WORK INSTRUCTIONS: Gather, from the data below, each line in which the word "would" occurs.

== WORKING DATA ==

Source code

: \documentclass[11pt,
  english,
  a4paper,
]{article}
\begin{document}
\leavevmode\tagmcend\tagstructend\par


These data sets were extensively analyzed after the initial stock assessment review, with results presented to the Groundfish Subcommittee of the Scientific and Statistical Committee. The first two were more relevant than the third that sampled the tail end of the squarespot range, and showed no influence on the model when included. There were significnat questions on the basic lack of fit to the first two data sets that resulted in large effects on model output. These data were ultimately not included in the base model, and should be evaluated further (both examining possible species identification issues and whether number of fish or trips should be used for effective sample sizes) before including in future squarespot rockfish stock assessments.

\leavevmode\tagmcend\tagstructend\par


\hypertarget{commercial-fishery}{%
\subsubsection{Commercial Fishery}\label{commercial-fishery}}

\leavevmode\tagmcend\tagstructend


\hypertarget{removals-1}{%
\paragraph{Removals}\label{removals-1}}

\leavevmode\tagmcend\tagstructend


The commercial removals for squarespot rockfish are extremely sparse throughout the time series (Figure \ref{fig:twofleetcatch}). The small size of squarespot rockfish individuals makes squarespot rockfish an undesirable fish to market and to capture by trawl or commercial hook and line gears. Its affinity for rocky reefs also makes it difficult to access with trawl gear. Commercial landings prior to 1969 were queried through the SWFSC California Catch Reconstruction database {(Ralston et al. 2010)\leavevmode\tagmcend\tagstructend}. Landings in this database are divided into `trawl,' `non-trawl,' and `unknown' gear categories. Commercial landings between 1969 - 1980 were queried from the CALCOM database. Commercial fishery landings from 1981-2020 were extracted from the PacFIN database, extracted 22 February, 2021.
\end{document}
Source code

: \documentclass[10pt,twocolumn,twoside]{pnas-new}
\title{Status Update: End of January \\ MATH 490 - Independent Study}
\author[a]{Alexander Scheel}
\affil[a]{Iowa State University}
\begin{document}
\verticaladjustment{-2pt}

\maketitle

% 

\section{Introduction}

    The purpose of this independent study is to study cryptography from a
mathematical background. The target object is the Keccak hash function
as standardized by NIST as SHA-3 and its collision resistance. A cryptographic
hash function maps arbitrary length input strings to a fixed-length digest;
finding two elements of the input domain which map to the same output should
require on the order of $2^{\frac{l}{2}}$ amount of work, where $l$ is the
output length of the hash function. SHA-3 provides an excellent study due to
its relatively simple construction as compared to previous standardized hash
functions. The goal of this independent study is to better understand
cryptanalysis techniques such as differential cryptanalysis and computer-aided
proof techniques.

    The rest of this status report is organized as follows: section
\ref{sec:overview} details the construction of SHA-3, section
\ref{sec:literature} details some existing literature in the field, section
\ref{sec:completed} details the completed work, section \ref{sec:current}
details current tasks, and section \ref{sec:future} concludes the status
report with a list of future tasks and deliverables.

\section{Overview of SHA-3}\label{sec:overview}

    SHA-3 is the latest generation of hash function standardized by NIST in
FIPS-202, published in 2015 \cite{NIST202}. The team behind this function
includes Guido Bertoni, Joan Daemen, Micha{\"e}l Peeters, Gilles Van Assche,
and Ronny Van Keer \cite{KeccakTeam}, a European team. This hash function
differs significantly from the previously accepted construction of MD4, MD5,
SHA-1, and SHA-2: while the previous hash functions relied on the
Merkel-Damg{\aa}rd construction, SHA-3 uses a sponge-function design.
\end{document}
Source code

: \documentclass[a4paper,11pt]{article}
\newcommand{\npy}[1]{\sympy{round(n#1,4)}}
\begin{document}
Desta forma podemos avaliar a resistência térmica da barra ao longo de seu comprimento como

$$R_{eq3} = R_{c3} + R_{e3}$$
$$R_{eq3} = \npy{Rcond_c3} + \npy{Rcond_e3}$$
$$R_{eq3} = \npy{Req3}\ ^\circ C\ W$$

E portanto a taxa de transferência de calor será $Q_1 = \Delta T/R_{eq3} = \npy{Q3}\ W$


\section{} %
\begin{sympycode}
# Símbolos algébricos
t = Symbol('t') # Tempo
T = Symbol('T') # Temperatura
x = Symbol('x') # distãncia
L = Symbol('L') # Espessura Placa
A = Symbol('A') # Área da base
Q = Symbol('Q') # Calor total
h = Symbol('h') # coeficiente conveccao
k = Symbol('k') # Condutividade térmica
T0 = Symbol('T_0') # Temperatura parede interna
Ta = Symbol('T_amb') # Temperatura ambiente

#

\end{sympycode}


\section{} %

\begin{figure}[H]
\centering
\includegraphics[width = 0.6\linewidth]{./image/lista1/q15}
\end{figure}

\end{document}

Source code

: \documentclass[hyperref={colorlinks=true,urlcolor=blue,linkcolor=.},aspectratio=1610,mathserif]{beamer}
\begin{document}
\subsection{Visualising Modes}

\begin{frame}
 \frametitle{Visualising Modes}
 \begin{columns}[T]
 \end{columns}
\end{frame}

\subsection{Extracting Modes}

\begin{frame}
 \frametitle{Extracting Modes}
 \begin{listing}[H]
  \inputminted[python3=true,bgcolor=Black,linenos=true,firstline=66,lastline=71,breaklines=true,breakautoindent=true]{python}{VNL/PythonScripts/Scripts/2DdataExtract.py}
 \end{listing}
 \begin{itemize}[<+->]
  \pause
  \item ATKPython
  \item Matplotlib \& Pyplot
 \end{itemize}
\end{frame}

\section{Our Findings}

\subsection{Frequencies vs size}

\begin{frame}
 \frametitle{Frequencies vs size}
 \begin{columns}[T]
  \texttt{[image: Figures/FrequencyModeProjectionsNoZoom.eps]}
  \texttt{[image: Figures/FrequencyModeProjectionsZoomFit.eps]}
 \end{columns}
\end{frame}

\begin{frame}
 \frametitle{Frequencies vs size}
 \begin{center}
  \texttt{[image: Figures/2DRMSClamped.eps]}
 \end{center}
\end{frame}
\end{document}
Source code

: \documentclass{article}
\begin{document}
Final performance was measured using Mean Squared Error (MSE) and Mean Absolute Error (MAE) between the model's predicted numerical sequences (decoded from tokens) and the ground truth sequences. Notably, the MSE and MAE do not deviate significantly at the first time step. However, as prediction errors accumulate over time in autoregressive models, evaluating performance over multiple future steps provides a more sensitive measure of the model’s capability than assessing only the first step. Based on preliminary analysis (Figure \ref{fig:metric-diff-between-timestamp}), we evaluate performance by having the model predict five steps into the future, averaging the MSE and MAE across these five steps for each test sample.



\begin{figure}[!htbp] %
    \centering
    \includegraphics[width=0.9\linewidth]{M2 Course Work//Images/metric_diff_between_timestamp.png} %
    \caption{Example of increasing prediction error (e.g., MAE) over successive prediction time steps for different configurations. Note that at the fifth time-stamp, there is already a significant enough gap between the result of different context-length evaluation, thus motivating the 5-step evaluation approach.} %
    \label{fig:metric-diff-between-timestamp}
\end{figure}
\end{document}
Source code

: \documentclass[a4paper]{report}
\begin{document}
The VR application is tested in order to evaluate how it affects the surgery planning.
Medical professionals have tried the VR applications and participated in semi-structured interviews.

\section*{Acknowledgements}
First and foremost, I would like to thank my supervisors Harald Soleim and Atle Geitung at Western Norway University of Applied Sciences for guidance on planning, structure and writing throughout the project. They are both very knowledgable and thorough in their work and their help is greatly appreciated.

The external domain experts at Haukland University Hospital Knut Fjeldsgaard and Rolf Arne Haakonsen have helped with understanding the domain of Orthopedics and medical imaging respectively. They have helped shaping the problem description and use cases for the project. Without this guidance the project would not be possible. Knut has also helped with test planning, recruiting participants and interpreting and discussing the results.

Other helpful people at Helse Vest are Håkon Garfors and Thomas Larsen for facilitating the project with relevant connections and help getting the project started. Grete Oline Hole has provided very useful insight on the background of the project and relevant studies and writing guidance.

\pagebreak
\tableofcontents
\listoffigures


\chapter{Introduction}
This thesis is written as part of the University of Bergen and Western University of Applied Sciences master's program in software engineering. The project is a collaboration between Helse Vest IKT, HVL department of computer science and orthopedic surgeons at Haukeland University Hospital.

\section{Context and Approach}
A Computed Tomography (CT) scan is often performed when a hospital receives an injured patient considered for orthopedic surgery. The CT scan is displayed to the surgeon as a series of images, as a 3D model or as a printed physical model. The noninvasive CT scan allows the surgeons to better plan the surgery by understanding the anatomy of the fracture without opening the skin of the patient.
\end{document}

===

TASK RESPONSE:
First and foremost, I would like to thank my supervisors Harald Soleim and Atle Geitung at Western Norway University of Applied Sciences for guidance on planning, structure and writing throughout the project. They are both very knowledgable and thorough in their work and their help is greatly appreciated.
The external domain experts at Haukland University Hospital Knut Fjeldsgaard and Rolf Arne Haakonsen have helped with understanding the domain of Orthopedics and medical imaging respectively. They have helped shaping the problem description and use cases for the project. Without this guidance the project would not be possible. Knut has also helped with test planning, recruiting participants and interpreting and discussing the results.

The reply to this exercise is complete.